*** Begin section ***

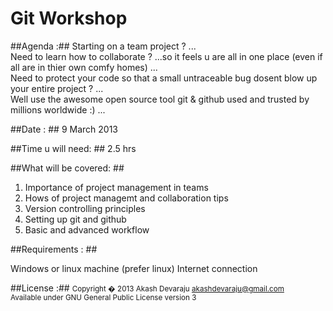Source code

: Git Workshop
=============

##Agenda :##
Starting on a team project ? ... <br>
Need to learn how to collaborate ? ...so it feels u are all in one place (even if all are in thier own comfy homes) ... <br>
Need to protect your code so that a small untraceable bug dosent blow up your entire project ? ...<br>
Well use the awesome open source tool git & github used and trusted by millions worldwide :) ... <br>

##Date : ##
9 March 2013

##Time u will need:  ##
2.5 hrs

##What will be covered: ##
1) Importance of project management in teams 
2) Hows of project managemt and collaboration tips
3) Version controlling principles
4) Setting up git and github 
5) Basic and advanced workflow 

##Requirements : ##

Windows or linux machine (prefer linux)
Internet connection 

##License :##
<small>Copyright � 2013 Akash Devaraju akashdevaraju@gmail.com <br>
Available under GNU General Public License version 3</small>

*** End section ***
*** Begin section ***

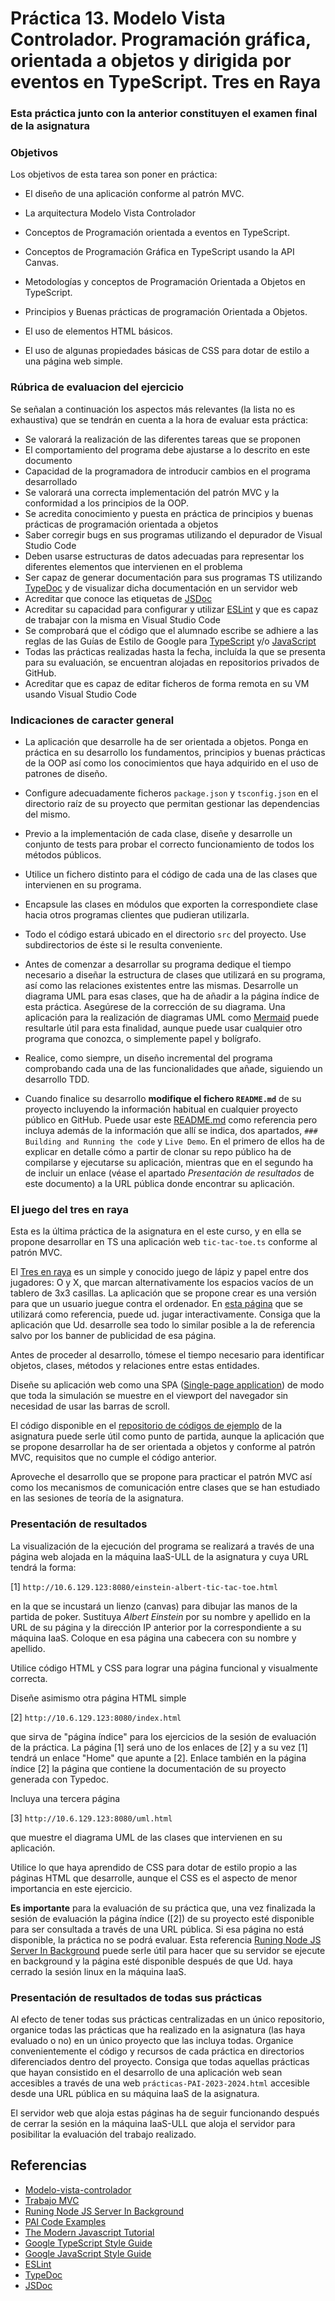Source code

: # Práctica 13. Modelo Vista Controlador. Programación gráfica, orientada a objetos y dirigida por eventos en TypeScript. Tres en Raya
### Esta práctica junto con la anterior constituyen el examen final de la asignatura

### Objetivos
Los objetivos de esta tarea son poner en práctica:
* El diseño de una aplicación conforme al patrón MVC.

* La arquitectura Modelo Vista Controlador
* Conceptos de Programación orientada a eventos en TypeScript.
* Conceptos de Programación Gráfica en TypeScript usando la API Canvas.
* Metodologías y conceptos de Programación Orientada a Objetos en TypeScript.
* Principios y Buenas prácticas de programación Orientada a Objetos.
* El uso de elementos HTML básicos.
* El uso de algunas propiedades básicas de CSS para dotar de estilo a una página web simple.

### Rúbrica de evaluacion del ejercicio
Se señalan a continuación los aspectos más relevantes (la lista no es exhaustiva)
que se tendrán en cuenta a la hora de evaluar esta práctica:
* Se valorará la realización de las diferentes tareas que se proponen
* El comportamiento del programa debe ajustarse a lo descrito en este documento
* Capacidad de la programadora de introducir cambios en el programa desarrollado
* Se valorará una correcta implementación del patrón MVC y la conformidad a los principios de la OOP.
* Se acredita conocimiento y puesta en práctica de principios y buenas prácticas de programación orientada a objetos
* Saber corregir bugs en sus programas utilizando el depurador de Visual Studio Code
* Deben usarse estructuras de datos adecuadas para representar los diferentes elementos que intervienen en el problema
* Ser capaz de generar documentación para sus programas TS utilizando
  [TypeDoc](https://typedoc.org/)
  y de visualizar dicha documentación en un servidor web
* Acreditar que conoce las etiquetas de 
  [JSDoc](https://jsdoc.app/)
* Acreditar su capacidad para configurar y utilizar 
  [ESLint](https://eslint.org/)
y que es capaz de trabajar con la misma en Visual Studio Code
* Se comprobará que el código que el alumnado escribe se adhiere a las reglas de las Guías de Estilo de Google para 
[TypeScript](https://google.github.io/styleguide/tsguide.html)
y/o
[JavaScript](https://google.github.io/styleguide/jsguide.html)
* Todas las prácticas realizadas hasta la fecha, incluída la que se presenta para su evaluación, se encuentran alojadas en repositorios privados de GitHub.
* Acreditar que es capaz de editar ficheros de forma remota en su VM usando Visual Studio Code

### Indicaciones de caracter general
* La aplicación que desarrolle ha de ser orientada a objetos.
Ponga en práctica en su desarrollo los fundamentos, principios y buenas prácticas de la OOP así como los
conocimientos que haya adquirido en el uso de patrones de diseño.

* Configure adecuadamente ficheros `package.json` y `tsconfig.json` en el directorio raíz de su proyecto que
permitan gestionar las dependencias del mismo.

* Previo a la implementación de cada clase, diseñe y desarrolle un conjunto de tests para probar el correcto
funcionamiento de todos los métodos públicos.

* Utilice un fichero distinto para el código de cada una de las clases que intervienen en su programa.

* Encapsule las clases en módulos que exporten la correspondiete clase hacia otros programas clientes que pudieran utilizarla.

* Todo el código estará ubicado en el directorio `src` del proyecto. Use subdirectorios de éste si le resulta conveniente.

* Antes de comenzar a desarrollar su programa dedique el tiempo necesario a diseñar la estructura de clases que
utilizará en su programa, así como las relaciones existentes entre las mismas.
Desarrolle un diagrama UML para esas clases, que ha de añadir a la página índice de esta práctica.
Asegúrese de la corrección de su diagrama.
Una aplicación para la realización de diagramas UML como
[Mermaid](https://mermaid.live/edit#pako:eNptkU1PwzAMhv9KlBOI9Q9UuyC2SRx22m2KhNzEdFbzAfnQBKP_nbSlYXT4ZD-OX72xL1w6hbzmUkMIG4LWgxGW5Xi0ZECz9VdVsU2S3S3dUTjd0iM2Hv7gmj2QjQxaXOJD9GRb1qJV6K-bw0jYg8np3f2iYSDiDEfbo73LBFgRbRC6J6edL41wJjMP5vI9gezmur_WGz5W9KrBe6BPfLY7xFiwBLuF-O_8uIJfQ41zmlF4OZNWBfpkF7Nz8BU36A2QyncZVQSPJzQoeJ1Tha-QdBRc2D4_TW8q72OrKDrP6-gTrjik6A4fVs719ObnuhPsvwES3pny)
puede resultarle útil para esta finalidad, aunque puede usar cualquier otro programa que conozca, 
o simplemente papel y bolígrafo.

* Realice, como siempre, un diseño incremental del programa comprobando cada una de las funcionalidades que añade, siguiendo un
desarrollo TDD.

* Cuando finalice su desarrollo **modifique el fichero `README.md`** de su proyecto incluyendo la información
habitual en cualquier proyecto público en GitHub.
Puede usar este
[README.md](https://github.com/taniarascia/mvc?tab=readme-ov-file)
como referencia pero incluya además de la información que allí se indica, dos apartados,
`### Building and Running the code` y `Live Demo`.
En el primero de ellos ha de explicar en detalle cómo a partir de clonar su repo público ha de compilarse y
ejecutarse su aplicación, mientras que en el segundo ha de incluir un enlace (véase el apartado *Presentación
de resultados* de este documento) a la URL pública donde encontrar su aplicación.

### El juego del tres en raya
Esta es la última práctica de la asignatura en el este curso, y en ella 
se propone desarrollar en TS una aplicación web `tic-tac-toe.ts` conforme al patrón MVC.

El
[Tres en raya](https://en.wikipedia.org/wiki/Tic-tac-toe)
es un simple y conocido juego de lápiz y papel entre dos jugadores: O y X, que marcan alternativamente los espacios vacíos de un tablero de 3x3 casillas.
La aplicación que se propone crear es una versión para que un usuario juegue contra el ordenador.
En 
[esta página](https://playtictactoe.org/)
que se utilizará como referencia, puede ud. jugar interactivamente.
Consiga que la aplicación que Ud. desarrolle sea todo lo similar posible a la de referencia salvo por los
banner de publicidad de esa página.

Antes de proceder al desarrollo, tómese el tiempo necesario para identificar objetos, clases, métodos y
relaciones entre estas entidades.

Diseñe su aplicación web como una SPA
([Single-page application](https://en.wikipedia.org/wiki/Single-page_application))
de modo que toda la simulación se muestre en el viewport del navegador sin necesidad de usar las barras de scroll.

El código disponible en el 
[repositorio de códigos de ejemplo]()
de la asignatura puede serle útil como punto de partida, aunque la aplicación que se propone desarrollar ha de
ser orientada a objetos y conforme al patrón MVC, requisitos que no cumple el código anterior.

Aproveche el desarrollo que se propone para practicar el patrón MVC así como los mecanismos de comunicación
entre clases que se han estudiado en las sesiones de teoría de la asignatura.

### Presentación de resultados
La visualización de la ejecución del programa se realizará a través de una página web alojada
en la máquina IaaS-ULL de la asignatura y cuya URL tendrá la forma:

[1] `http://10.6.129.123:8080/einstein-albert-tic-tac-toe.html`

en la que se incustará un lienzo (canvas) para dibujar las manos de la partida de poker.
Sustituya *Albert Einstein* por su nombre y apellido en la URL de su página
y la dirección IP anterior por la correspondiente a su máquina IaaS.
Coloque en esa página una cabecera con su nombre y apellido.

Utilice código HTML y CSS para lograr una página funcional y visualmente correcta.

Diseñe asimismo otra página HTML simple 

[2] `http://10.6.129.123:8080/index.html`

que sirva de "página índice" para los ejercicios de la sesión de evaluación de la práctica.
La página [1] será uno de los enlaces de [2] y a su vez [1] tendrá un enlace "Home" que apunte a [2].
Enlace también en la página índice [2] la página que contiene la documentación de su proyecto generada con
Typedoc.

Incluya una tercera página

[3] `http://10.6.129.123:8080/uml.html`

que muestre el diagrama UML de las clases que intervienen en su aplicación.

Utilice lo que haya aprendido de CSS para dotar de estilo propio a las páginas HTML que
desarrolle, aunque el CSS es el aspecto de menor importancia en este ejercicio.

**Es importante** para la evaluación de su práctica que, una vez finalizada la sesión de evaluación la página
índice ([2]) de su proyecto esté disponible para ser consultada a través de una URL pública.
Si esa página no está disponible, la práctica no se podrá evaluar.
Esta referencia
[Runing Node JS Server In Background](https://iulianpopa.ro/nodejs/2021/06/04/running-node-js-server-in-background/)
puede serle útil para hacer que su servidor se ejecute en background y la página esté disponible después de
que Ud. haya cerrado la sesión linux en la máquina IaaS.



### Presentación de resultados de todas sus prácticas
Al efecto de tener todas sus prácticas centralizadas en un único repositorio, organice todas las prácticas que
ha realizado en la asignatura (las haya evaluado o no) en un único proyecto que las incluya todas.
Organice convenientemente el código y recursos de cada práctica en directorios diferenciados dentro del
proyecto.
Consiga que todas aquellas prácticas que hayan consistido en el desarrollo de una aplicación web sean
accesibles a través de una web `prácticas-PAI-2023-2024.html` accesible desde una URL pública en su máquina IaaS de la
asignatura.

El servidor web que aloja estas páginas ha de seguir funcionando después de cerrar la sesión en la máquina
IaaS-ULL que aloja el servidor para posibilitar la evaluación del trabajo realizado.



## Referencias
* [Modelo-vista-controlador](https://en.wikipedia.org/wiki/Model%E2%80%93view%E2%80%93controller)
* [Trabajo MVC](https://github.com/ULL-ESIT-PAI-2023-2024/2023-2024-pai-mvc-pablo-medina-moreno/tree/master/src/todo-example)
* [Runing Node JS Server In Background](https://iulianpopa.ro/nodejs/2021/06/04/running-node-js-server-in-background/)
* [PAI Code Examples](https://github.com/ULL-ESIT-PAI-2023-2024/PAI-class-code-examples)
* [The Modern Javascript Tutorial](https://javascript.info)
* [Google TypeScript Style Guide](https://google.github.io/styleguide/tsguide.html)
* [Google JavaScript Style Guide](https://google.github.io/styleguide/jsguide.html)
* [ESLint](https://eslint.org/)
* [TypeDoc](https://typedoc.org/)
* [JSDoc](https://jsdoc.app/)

*** End section ***

Looking back over the data above, restate word for word the lines that begin at the line with "las etiquetas de" and end at the line with "probar el correcto", inclusive.

* Acreditar que conoce las etiquetas de 
  [JSDoc](https://jsdoc.app/)
* Acreditar su capacidad para configurar y utilizar 
  [ESLint](https://eslint.org/)
y que es capaz de trabajar con la misma en Visual Studio Code
* Se comprobará que el código que el alumnado escribe se adhiere a las reglas de las Guías de Estilo de Google para 
[TypeScript](https://google.github.io/styleguide/tsguide.html)
y/o
[JavaScript](https://google.github.io/styleguide/jsguide.html)
* Todas las prácticas realizadas hasta la fecha, incluída la que se presenta para su evaluación, se encuentran alojadas en repositorios privados de GitHub.
* Acreditar que es capaz de editar ficheros de forma remota en su VM usando Visual Studio Code

### Indicaciones de caracter general
* La aplicación que desarrolle ha de ser orientada a objetos.
Ponga en práctica en su desarrollo los fundamentos, principios y buenas prácticas de la OOP así como los
conocimientos que haya adquirido en el uso de patrones de diseño.

* Configure adecuadamente ficheros `package.json` y `tsconfig.json` en el directorio raíz de su proyecto que
permitan gestionar las dependencias del mismo.

* Previo a la implementación de cada clase, diseñe y desarrolle un conjunto de tests para probar el correcto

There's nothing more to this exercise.